Prediction Regions for Poisson and Over-Dispersed Poisson Regression Models with Applications to Forecasting Number of Deaths during the COVID-19 Pandemic
T. KIm, B. Lieberman, G. Luta, E. Pena

TL;DR
This paper develops and compares prediction regions for Poisson and over-dispersed Poisson regression models, applying them to forecast COVID-19 death counts in the US, highlighting the importance of accounting for over-dispersion in pandemic data.
Contribution
It introduces an over-dispersed Poisson regression model based on frailty ideas, extending traditional Poisson models to better handle COVID-19 death data, and evaluates prediction regions through simulations and real data.
Findings
Over-dispersion observed in COVID-19 death data.
Over-dispersed Poisson model improves prediction accuracy.
Prediction regions provide useful uncertainty quantification.
Abstract
Motivated by the current Coronavirus Disease (COVID-19) pandemic, which is due to the SARS-CoV-2 virus, and the important problem of forecasting daily deaths and cumulative deaths, this paper examines the construction of prediction regions or intervals under the Poisson regression model and for an over-dispersed Poisson regression model.
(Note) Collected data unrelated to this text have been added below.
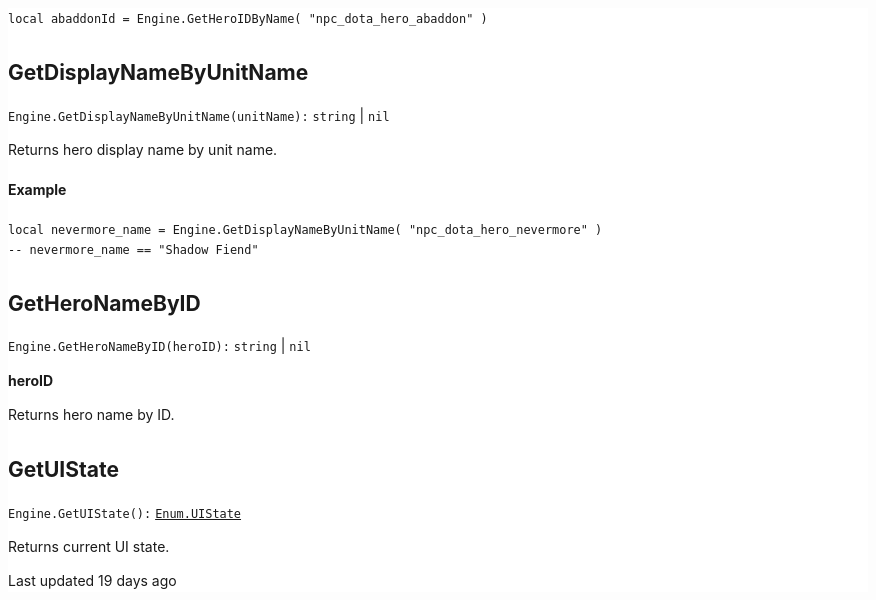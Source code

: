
 ```
local abaddonId = Engine.GetHeroIDByName( "npc_dota_hero_abaddon" )
```

## [](#getdisplaynamebyunitname)GetDisplayNameByUnitName

`Engine.GetDisplayNameByUnitName(unitName):` `string` \| `nil`

Returns hero display name by unit name\.

#### [](#example-5)Example

```
local nevermore_name = Engine.GetDisplayNameByUnitName( "npc_dota_hero_nevermore" )
-- nevermore_name == "Shadow Fiend"
```

## [](#getheronamebyid)GetHeroNameByID

`Engine.GetHeroNameByID(heroID):` `string` \| `nil`

**heroID**

Returns hero name by ID\.

## [](#getuistate)GetUIState

`Engine.GetUIState():` [`Enum.UIState`](https://uczone.gitbook.io/api-v2.0/cheats-types-and-callbacks/enums#enum.uistate)

Returns current UI state\.

Last updated 19 days ago

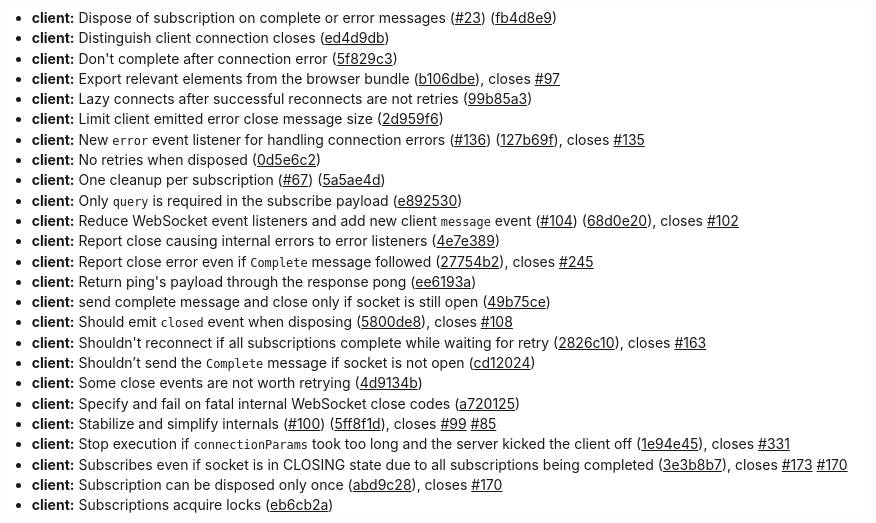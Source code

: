 - **client:** Dispose of subscription on complete or error messages ([#23](https://github.com/ilijaNL/graphql-ws/issues/23)) ([fb4d8e9](https://github.com/ilijaNL/graphql-ws/commit/fb4d8e9efdfdd0cbe3b7cc34ddadbad3a795ae35))
- **client:** Distinguish client connection closes ([ed4d9db](https://github.com/ilijaNL/graphql-ws/commit/ed4d9db0fdf722a98ed8e95d9f5af6ae952acd20))
- **client:** Don't complete after connection error ([5f829c3](https://github.com/ilijaNL/graphql-ws/commit/5f829c36a73e6e8566247d62e2ea395e6d18d8eb))
- **client:** Export relevant elements from the browser bundle ([b106dbe](https://github.com/ilijaNL/graphql-ws/commit/b106dbed1440488692a5588dcfd73f2f5a855a74)), closes [#97](https://github.com/ilijaNL/graphql-ws/issues/97)
- **client:** Lazy connects after successful reconnects are not retries ([99b85a3](https://github.com/ilijaNL/graphql-ws/commit/99b85a3bebfdc4fada03e6c71c2703807ac6d3cd))
- **client:** Limit client emitted error close message size ([2d959f6](https://github.com/ilijaNL/graphql-ws/commit/2d959f61c9cf0119cd4b20f843dd82fe584141a6))
- **client:** New `error` event listener for handling connection errors ([#136](https://github.com/ilijaNL/graphql-ws/issues/136)) ([127b69f](https://github.com/ilijaNL/graphql-ws/commit/127b69fa5df8765a4a17a928191baa6c85985409)), closes [#135](https://github.com/ilijaNL/graphql-ws/issues/135)
- **client:** No retries when disposed ([0d5e6c2](https://github.com/ilijaNL/graphql-ws/commit/0d5e6c259eee5e331c5cef92246888745edda5a4))
- **client:** One cleanup per subscription ([#67](https://github.com/ilijaNL/graphql-ws/issues/67)) ([5a5ae4d](https://github.com/ilijaNL/graphql-ws/commit/5a5ae4d01afd0c9aa51090342d7f699daf4fbafc))
- **client:** Only `query` is required in the subscribe payload ([e892530](https://github.com/ilijaNL/graphql-ws/commit/e892530b37108a210976e416b2f5eb3004be7ad3))
- **client:** Reduce WebSocket event listeners and add new client `message` event ([#104](https://github.com/ilijaNL/graphql-ws/issues/104)) ([68d0e20](https://github.com/ilijaNL/graphql-ws/commit/68d0e20674488e8792a61d07f068233d78acaa3a)), closes [#102](https://github.com/ilijaNL/graphql-ws/issues/102)
- **client:** Report close causing internal errors to error listeners ([4e7e389](https://github.com/ilijaNL/graphql-ws/commit/4e7e3896e62c934ac9301518fb410d23ae9a8bb8))
- **client:** Report close error even if `Complete` message followed ([27754b2](https://github.com/ilijaNL/graphql-ws/commit/27754b213fe4be3f7a918a0881700cf91825048e)), closes [#245](https://github.com/ilijaNL/graphql-ws/issues/245)
- **client:** Return ping's payload through the response pong ([ee6193a](https://github.com/ilijaNL/graphql-ws/commit/ee6193a6b789124f903b4688df8a6c680bbadc81))
- **client:** send complete message and close only if socket is still open ([49b75ce](https://github.com/ilijaNL/graphql-ws/commit/49b75cec60fec9c8a42119b124a9c54d29d30308))
- **client:** Should emit `closed` event when disposing ([5800de8](https://github.com/ilijaNL/graphql-ws/commit/5800de8d343649bb4c93ca31c61911879123c736)), closes [#108](https://github.com/ilijaNL/graphql-ws/issues/108)
- **client:** Shouldn't reconnect if all subscriptions complete while waiting for retry ([2826c10](https://github.com/ilijaNL/graphql-ws/commit/2826c103a2f5786575157c6aa9cbd270746b57ca)), closes [#163](https://github.com/ilijaNL/graphql-ws/issues/163)
- **client:** Shouldn’t send the `Complete` message if socket is not open ([cd12024](https://github.com/ilijaNL/graphql-ws/commit/cd12024c19bdcf859c5a9a6b7a072ea252401524))
- **client:** Some close events are not worth retrying ([4d9134b](https://github.com/ilijaNL/graphql-ws/commit/4d9134b8704446f0b2674c71e25d7c6c44000c9a))
- **client:** Specify and fail on fatal internal WebSocket close codes ([a720125](https://github.com/ilijaNL/graphql-ws/commit/a7201251ee4d090e2bd3e55e8e50dbc1501231a0))
- **client:** Stabilize and simplify internals ([#100](https://github.com/ilijaNL/graphql-ws/issues/100)) ([5ff8f1d](https://github.com/ilijaNL/graphql-ws/commit/5ff8f1dfb34d1a063fdfff8893c789c8b2c60d6e)), closes [#99](https://github.com/ilijaNL/graphql-ws/issues/99) [#85](https://github.com/ilijaNL/graphql-ws/issues/85)
- **client:** Stop execution if `connectionParams` took too long and the server kicked the client off ([1e94e45](https://github.com/ilijaNL/graphql-ws/commit/1e94e45d51b13bd870273a63e33819055209f607)), closes [#331](https://github.com/ilijaNL/graphql-ws/issues/331)
- **client:** Subscribes even if socket is in CLOSING state due to all subscriptions being completed ([3e3b8b7](https://github.com/ilijaNL/graphql-ws/commit/3e3b8b771d571f9beaee72d22481aac976af663e)), closes [#173](https://github.com/ilijaNL/graphql-ws/issues/173) [#170](https://github.com/ilijaNL/graphql-ws/issues/170)
- **client:** Subscription can be disposed only once ([abd9c28](https://github.com/ilijaNL/graphql-ws/commit/abd9c28a9d2c43de9babb3488d7cb9eb7f3d3e15)), closes [#170](https://github.com/ilijaNL/graphql-ws/issues/170)
- **client:** Subscriptions acquire locks ([eb6cb2a](https://github.com/ilijaNL/graphql-ws/commit/eb6cb2a0654489e1210a8db93f90bfc3ebfe94e4))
For the Poisson regression model, several prediction regions are developed and their performance are compared through simulation studies. The methods are applied to the problem of forecasting daily and cumulative deaths in the United States (US) due to COVID-19. To examine their performance relative to what actually happened, daily deaths data until May 15th were used to forecast cumulative deaths by June 1st. It was observed that there is over-dispersion in the observed data relative to the Poisson regression model. An over-dispersed Poisson regression…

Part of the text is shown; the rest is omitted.